I have direct deposit. It’s great. Twice a month my salary gets deposited into my account automatically. I don’t have to to go the bank, I don’t have to wait for the funds to clear. It just works.
A lot of my bills are taken care of in the same way. The mortgage gets paid automatically. The credit cards are nearly automatic. I keep that manual in case there are ever charges that I need to dispute, same with the phone bill. But, in the end, finances are controlled by logging in to an online service and shifting funds from one entity to another.
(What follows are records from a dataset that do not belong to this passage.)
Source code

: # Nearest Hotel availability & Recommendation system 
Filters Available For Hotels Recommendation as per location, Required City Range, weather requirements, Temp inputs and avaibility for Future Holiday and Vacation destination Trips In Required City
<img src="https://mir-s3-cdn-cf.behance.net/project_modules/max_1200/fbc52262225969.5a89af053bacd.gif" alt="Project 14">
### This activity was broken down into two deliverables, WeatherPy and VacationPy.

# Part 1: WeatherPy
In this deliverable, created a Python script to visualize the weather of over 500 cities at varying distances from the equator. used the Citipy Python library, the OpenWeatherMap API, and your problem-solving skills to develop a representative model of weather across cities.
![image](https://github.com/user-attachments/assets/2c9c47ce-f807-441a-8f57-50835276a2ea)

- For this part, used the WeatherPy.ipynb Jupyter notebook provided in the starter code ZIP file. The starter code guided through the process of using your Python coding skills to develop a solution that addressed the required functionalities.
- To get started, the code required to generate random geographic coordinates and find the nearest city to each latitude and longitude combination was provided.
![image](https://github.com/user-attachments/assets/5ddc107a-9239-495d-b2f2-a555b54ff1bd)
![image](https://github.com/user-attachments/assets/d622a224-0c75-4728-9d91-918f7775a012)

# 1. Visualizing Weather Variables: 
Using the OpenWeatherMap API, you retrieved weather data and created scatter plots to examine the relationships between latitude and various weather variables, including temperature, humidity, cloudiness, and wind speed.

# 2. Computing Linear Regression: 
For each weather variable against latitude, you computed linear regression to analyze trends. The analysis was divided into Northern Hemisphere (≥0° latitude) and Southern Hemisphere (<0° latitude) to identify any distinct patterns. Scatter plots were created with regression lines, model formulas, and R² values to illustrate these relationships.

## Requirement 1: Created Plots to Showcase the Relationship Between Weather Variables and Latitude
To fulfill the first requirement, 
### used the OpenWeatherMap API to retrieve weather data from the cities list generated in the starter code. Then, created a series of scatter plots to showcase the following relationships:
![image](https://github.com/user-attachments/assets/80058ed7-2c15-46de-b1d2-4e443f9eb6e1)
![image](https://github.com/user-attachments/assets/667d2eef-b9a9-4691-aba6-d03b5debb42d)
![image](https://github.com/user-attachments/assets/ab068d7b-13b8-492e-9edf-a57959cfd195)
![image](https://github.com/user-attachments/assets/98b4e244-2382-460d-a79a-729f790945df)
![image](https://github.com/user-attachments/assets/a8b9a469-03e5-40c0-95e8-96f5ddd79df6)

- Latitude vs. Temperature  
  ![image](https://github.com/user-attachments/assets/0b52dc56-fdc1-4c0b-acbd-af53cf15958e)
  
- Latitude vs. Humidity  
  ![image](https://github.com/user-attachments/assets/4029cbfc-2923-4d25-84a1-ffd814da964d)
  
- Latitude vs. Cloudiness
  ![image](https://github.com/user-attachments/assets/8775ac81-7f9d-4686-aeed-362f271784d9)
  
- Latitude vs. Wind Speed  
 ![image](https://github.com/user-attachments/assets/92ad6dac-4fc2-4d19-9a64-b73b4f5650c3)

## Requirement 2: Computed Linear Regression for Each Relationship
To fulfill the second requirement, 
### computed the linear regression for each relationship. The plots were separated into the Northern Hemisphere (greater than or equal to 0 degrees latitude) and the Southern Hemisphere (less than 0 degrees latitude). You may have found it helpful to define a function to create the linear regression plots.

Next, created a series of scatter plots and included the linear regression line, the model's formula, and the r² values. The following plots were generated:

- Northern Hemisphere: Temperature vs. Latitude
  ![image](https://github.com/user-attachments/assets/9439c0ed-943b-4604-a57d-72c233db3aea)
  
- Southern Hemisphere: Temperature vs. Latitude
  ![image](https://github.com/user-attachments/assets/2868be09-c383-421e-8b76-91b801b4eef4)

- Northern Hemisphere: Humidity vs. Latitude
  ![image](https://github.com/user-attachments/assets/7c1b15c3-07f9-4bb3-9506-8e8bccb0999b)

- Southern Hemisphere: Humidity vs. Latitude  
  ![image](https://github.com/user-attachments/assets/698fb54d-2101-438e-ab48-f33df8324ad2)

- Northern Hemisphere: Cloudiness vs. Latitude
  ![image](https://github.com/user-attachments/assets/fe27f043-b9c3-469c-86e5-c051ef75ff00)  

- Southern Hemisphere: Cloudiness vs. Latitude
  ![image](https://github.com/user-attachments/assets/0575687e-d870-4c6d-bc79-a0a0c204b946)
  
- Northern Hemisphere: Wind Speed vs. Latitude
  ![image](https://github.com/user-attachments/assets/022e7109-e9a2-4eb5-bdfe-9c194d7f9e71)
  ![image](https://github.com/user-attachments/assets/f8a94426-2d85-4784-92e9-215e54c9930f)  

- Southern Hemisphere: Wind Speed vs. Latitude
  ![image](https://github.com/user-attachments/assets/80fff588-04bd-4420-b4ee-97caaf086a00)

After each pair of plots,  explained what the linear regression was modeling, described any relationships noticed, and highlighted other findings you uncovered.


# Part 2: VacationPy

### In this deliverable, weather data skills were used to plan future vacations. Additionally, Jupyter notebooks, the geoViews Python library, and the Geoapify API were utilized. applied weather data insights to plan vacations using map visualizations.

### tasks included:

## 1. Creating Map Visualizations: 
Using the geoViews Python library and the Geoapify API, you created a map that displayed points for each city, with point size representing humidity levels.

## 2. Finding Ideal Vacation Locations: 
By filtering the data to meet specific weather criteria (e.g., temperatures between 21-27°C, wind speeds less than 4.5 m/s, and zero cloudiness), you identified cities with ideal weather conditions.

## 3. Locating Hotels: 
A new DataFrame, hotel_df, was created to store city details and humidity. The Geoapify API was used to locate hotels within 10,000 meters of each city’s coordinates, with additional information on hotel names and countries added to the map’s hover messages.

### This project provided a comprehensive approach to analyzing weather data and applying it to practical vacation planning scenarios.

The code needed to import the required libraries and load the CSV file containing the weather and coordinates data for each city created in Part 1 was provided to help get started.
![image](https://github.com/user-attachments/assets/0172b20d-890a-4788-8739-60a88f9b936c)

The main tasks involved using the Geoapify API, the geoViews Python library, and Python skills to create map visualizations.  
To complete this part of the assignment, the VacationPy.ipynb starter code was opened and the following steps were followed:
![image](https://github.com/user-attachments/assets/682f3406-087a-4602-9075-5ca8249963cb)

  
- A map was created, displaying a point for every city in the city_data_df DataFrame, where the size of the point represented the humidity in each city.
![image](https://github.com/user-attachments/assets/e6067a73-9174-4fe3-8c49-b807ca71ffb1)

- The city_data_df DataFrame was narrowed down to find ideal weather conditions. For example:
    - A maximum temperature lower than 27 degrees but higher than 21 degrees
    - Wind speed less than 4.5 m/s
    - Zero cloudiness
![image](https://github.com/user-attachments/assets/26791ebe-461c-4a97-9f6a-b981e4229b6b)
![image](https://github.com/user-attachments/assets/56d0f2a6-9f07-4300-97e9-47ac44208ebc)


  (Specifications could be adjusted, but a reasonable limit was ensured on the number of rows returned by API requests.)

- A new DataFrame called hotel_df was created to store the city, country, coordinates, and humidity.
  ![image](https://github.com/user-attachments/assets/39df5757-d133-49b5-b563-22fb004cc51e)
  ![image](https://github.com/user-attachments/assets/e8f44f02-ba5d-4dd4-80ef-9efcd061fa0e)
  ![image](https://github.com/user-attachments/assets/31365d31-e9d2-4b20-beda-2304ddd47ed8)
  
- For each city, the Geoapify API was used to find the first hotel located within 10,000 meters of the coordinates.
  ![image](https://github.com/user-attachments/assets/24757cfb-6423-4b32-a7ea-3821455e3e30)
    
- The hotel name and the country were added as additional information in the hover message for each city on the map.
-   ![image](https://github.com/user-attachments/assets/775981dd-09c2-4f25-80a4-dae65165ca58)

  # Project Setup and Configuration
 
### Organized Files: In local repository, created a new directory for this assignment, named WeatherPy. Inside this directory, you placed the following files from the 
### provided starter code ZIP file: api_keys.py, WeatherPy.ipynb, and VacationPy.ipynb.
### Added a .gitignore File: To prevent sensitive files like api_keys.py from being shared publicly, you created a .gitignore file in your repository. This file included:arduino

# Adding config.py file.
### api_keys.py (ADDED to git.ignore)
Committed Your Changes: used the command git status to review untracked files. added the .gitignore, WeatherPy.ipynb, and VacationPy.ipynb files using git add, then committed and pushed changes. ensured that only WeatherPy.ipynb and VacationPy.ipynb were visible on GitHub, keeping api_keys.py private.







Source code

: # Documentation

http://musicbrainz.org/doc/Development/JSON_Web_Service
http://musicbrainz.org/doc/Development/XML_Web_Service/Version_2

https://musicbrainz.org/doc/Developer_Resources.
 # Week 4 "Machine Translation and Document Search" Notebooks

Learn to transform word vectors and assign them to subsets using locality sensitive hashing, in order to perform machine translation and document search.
I sometimes wonder if this is a bad thing.
Money has become an abstraction in my life. I do not carry cash anymore. Too often, when I did carry it, I’d end up giving it away to people begging for change in the subways or on the streets in Boston. I’m not opposed to helping people in need, but think that supporting institutions designed to get people off the street is a much better use of my funds rather than giving someone $5 because they tell me they need money for a bus ticket to get home. What little reading I’ve done into the subject gives me little encouragement that the $5 is actually going to a bus ticket .
So, life is easier with a credit or debit card, handling the finances in computerized transactions that are automatically recorded, removing humans and human errors largely from the equation, streamlining the system of payment to give me what I want exactly when I want it, without having to worry about the availability of funds.
It’s easy to see why this appeals to so many people. The simplicity and speed of gratification is a sign of modernity. Companies like it too. One would think it heretical that both sides like the exact same thing. After all, aren’t they both competing to hang on to the money? Except we don’t. Or, at least I don’t.
What is a dollar worth? For value propositions, we are often presented the worth of something in dollars, but without a baseline perception of the metric, how can we have any meaningful comparisons?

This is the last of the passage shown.